[PATCH] D89723: [CSSPGO][llvm-profgen]Context-sensitive profile data generation

Fri Nov 20 10:55:59 PST 2020

wenlei added inline comments.

================
Comment at: llvm/test/tools/llvm-profgen/Inputs/noinline-cs-noprobe.perfscript:2
+Using perf wrapper that supports hot-text.

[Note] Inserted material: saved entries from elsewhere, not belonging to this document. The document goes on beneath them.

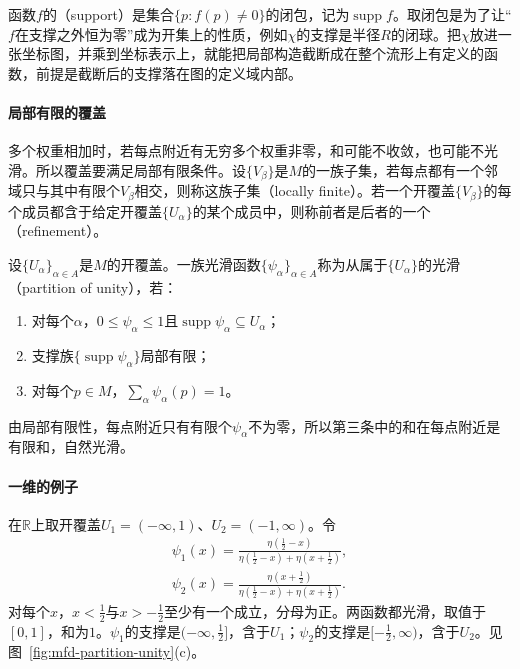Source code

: 函数$f$的（support）是集合$\{p:f(p)\neq0\}$的闭包，记为$\operatorname{supp}f$。取闭包是为了让“$f$在支撑之外恒为零”成为开集上的性质，例如$\chi$的支撑是半径$R$的闭球。把$\chi$放进一张坐标图，并乘到坐标表示上，就能把局部构造截断成在整个流形上有定义的函数，前提是截断后的支撑落在图的定义域内部。

\paragraph{局部有限的覆盖}
多个权重相加时，若每点附近有无穷多个权重非零，和可能不收敛，也可能不光滑。所以覆盖要满足局部有限条件。设$\{V_\beta\}$是$M$的一族子集，若每点都有一个邻域只与其中有限个$V_\beta$相交，则称这族子集（locally finite）。若一个开覆盖$\{V_\beta\}$的每个成员都含于给定开覆盖$\{U_\alpha\}$的某个成员中，则称前者是后者的一个（refinement）。

\begin{definition}[光滑单位分解]
\label{def:mfd-partition-unity}
设$\{U_\alpha\}_{\alpha\in A}$是$M$的开覆盖。一族光滑函数$\{\psi_\alpha\}_{\alpha\in A}$称为从属于$\{U_\alpha\}$的光滑（partition of unity），若：
\begin{enumerate}
\item 对每个$\alpha$，$0\leq\psi_\alpha\leq1$且$\operatorname{supp}\psi_\alpha\subseteq U_\alpha$；
\item 支撑族$\{\operatorname{supp}\psi_\alpha\}$局部有限；
\item 对每个$p\in M$，$\sum_{\alpha}\psi_\alpha(p)=1$。
\end{enumerate}
\end{definition}

由局部有限性，每点附近只有有限个$\psi_\alpha$不为零，所以第三条中的和在每点附近是有限和，自然光滑。

\paragraph{一维的例子}
在$\mathbb R$上取开覆盖$U_1=(-\infty,1)$、$U_2=(-1,\infty)$。令
\begin{equation}
\begin{gathered}
\psi_1(x)=\frac{\eta(\tfrac12-x)}{\eta(\tfrac12-x)+\eta(x+\tfrac12)},\\
\psi_2(x)=\frac{\eta(x+\tfrac12)}{\eta(\tfrac12-x)+\eta(x+\tfrac12)} .
\end{gathered}
\label{eq:mfd-partition-example}
\end{equation}
对每个$x$，$x<\tfrac12$与$x>-\tfrac12$至少有一个成立，分母为正。两函数都光滑，取值于$[0,1]$，和为$1$。$\psi_1$的支撑是$(-\infty,\tfrac12]$，含于$U_1$；$\psi_2$的支撑是$[-\tfrac12,\infty)$，含于$U_2$。见图~\ref{fig:mfd-partition-unity}(c)。

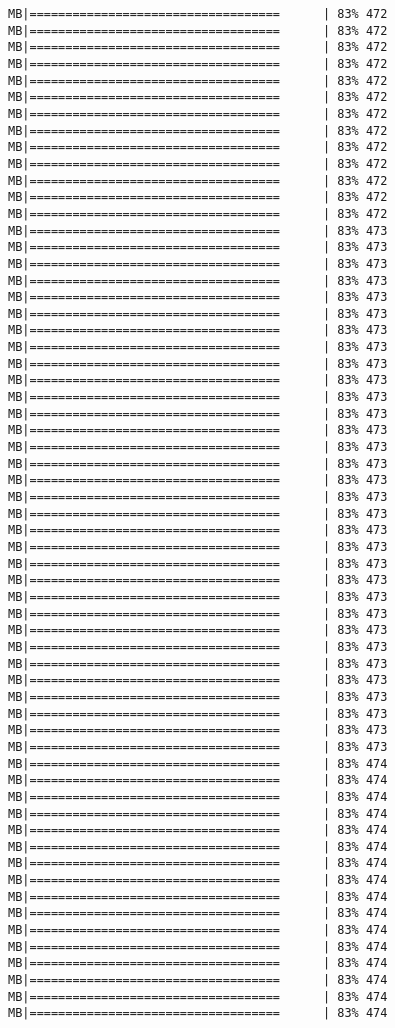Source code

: \documentclass[
]{article}
\begin{document}
\begin{verbatim}
MB|===================================      | 83% 472 MB|===================================      | 83% 472 MB|===================================      | 83% 472 MB|===================================      | 83% 472 MB|===================================      | 83% 472 MB|===================================      | 83% 472 MB|===================================      | 83% 472 MB|===================================      | 83% 472 MB|===================================      | 83% 472 MB|===================================      | 83% 472 MB|===================================      | 83% 472 MB|===================================      | 83% 472 MB|===================================      | 83% 472 MB|===================================      | 83% 473 MB|===================================      | 83% 473 MB|===================================      | 83% 473 MB|===================================      | 83% 473 MB|===================================      | 83% 473 MB|===================================      | 83% 473 MB|===================================      | 83% 473 MB|===================================      | 83% 473 MB|===================================      | 83% 473 MB|===================================      | 83% 473 MB|===================================      | 83% 473 MB|===================================      | 83% 473 MB|===================================      | 83% 473 MB|===================================      | 83% 473 MB|===================================      | 83% 473 MB|===================================      | 83% 473 MB|===================================      | 83% 473 MB|===================================      | 83% 473 MB|===================================      | 83% 473 MB|===================================      | 83% 473 MB|===================================      | 83% 473 MB|===================================      | 83% 473 MB|===================================      | 83% 473 MB|===================================      | 83% 473 MB|===================================      | 83% 473 MB|===================================      | 83% 473 MB|===================================      | 83% 473 MB|===================================      | 83% 473 MB|===================================      | 83% 473 MB|===================================      | 83% 473 MB|===================================      | 83% 473 MB|===================================      | 83% 473 MB|===================================      | 83% 474 MB|===================================      | 83% 474 MB|===================================      | 83% 474 MB|===================================      | 83% 474 MB|===================================      | 83% 474 MB|===================================      | 83% 474 MB|===================================      | 83% 474 MB|===================================      | 83% 474 MB|===================================      | 83% 474 MB|===================================      | 83% 474 MB|===================================      | 83% 474 MB|===================================      | 83% 474 MB|===================================      | 83% 474 MB|===================================      | 83% 474 MB|===================================      | 83% 474 MB|===================================      | 83% 474 
\end{verbatim}
\end{document}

Try perf.real if you encounter any issues.
+PERF_RECORD_MMAP2 2854748/2854748: [0x400000(0x1000) @ 0 00:1d 123291722 526021]: r-xp /home/noinline-cs-noprobe.perfbin
+
----------------
I think we also need to support cases where PERF_RECORD_MMAP2 event isn't available, in which case we just use preferred load address from ELF header. 

Can you add a test case that doesn't have PERF_RECORD_MMAP2? Looks like currently we would just proceed with parsing without a base address set?

================
Comment at: llvm/tools/llvm-profgen/PerfReader.cpp:484-487
+  if (getPerfScriptType() == PERF_LBR_STACK) {
+    // Unwind samples if it's hybird sample
+    unwindSamples();
+  }
----------------
What would be the workflow for (non-CS) AutoFDO with this new implementation? 

It looks like `parseTrace` is responsible for aggregation only, then even for AutoFDO, there'll be a post-process after that, to get range:count, right?

so it looks to me that a unified workflow could be something like this?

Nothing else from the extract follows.